The main feature I noted was the tattered window shade in the unkempt kitchen. No matter his lack of funds, I would think that would be the first thing I would replace. To me, it was a view into the deep recesses of his mind. It was dirty, torn and tattered like something out of a haunted house, right there in plain sight to be seen on a daily basis. Was this a mirror, a window of sorts into the soul of this person? I was beginning to see that I may not be dealing with someone who was completely sane, but who is, right? He had told me that he was medicated for bipolar disease and I wrote it off because, who knows maybe I should be too. I’m an emotional whirlwind myself, so who am I to pass judgement. However, I did not let my living quarters be this way, dark, scary and tattered.
I hadn’t felt well that day to begin with, but this realization added to my feeling ill. Peter was short on funds until his unemployment check arrived and asked if he could borrow $20 for his medicinal marijuana. I had agreed to lend him the money and we headed to the dispensary. It was located in a not so pleasant part of Chicago, but it was daylight and this was a legal facility, so I parked my car and we went in. It was bright and clean, professional looking and had a very welcoming waiting room where I sat as he made his purchase.
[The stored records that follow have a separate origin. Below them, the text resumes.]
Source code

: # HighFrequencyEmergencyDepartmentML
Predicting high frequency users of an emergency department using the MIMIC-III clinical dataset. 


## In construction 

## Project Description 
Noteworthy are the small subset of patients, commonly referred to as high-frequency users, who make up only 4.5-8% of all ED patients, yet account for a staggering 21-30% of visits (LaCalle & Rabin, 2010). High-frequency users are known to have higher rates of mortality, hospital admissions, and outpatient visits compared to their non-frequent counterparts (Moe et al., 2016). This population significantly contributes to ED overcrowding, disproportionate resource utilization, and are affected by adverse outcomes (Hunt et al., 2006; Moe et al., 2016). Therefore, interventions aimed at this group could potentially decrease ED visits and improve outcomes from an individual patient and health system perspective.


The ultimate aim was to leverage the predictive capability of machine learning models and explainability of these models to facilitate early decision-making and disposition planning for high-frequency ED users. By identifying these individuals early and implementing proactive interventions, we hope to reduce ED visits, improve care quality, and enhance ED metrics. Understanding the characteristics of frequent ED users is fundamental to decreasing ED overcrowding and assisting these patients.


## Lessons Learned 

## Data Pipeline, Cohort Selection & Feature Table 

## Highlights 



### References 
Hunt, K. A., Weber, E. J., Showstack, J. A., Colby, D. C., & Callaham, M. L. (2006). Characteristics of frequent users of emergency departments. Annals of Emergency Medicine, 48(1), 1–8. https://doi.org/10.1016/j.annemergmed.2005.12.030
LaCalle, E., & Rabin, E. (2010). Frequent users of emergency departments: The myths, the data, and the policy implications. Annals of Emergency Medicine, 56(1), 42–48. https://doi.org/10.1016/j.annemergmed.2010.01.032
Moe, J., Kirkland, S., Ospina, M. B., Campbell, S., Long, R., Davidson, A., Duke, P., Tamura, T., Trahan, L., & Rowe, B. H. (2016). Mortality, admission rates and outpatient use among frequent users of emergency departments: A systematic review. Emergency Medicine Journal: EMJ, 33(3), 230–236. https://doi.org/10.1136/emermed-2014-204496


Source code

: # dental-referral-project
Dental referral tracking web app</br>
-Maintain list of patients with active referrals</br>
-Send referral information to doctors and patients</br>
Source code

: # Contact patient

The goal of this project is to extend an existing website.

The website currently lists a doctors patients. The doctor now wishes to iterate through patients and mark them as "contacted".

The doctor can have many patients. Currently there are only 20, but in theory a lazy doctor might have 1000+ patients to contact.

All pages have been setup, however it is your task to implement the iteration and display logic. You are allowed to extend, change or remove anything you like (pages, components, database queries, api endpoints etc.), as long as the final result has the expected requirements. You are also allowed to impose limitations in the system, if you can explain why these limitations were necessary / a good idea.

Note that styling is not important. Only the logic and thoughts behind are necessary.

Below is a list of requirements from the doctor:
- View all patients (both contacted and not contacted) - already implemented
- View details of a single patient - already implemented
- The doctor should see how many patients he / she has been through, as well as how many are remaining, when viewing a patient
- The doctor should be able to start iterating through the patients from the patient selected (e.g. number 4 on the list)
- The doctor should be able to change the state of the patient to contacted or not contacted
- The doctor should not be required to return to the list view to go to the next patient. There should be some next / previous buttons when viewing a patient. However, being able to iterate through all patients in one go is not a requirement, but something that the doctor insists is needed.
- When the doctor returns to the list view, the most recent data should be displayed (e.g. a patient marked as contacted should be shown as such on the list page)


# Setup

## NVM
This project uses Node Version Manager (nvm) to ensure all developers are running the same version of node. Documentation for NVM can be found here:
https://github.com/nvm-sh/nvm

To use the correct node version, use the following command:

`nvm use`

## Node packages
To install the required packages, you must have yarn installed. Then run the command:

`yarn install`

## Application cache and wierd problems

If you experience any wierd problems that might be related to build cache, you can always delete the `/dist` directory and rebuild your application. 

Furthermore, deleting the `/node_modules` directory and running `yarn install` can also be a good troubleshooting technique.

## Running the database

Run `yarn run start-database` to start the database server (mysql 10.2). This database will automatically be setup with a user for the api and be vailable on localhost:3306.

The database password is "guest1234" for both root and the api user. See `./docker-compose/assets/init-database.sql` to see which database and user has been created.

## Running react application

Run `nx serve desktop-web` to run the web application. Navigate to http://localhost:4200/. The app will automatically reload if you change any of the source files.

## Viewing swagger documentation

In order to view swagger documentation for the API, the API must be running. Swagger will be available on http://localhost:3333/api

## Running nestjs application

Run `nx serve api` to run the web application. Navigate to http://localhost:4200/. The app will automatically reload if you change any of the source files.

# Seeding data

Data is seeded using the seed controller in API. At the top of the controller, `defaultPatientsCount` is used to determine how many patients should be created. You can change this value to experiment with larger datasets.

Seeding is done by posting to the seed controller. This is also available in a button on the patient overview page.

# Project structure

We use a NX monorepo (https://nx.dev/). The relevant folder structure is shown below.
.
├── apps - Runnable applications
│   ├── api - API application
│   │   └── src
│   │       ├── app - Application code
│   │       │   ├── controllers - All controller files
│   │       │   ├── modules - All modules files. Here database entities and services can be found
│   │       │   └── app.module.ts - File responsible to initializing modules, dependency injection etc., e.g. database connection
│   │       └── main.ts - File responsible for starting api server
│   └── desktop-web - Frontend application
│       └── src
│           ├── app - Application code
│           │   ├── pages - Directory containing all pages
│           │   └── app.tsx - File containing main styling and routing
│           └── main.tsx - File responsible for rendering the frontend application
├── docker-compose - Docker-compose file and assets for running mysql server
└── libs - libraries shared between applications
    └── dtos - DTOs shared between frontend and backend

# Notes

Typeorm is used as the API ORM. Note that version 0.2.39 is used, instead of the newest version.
However, as I was sitting there, I felt weaker and was becoming disoriented, most likely, it was a flu about to wreak havoc on my body.
I managed to drive us safely back to my home where I insisted on taking a nap. Peter stayed and seemed genuinely concerned for my well being. I slept for hours, woke for a few and went back to bed. He suggested that I stay home from work the next day, but that really wasn’t an option for me. In the morning, I was still under the weather, but I was determined to go to work and possibly leave early. Peter was fully aware of how I was feeling, but for some reason, he started on one of his negative rants again. I honestly don’t remember the topic this time, but it didn’t matter. I didn’t feel well and now I felt like I was being attacked. My filter was completely gone and without thinking I finally said, “You know what Peter? Fuck you!”
I had only ever said that to one other man, someone who had played me for years. I said it when I was at my breaking point and that was exactly where I was with Peter. He took his coffee and silently walked into the living room. I stood there realizing what I had done and thought, I just ended this relationship, now how do I get this man out of my house so I can go to work. Or, maybe it wasn’t that bad. Maybe this was a grownup fight and I can apologize and we can move beyond this point, but was that what I wanted?
The rants had been relentless and exhausting. The doubts about my level of intelligence because I didn’t read much and I had trouble remembering all the intimate details, dates, names, etc. of all that he had been spewing at me for the past two and a half weeks. The hit my pride was taking at not being able to please him sexually, not even once. It didn’t matter that he said it had nothing to do with me, but with how other women had treated him, it hurt and made me feel incompetent as a lover. I didn’t want to be with a submissive, I wanted to be with a man, an equal partner, someone who was not only kind to me, but could be supportive and yes, a man I could take to the promise land with accomplished pride.